▶ **Task prompt**
Set down the entries that follow exactly as written, leaving out any images.

▶ **Extracted records**
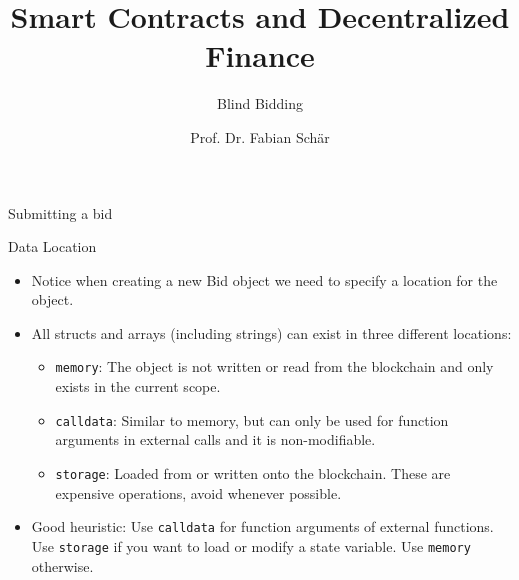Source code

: \documentclass[]{beamer}
\title{Smart Contracts and Decentralized Finance}
\subtitle{Blind Bidding}
\author{Prof. Dr. Fabian Sch\"ar}
\institute{University of Basel}
\begin{document}
\thispagestyle{empty}
\begin{frame}[noframenumbering]
	\titlepage
\end{frame}

\begin{frame}{Submitting a bid}
\vspace{.3cm}

\end{frame}

\begin{frame}{Data Location}
	\begin{itemize}
		\item Notice when creating a new Bid object we need to specify a location for the object.
		\item<2-> All structs and arrays (including strings) can exist in three different locations:
			\begin{itemize}
			\item<3-> \texttt{memory}: The object is not written or read from the blockchain and only exists in the current scope.
			\item<4-> \texttt{calldata}: Similar to memory, but can only be used for function arguments in external calls and it is non-modifiable.
			\item<5-> \texttt{storage}: Loaded from or written onto the blockchain. These are expensive operations, avoid whenever possible.
			\end{itemize}

		\item<6-> Good heuristic: Use \texttt{calldata} for function arguments of external functions. Use \texttt{storage} if you want to load or modify a state variable. Use \texttt{memory} otherwise.
		\end{itemize}
\end{frame}
\end{document}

▶ **Written answer**
Source code

: \documentclass[]{beamer}
\title{Smart Contracts and Decentralized Finance}
\subtitle{Blind Bidding}
\author{Prof. Dr. Fabian Sch\"ar}
\institute{University of Basel}
\begin{document}
\thispagestyle{empty}
\begin{frame}[noframenumbering]
	\titlepage
\end{frame}

\begin{frame}{Submitting a bid}
\vspace{.3cm}

\end{frame}

\begin{frame}{Data Location}
	\begin{itemize}
		\item Notice when creating a new Bid object we need to specify a location for the object.
		\item<2-> All structs and arrays (including strings) can exist in three different locations:
			\begin{itemize}
			\item<3-> \texttt{memory}: The object is not written or read from the blockchain and only exists in the current scope.
			\item<4-> \texttt{calldata}: Similar to memory, but can only be used for function arguments in external calls and it is non-modifiable.
			\item<5-> \texttt{storage}: Loaded from or written onto the blockchain. These are expensive operations, avoid whenever possible.
			\end{itemize}

		\item<6-> Good heuristic: Use \texttt{calldata} for function arguments of external functions. Use \texttt{storage} if you want to load or modify a state variable. Use \texttt{memory} otherwise.
		\end{itemize}
\end{frame}
\end{document}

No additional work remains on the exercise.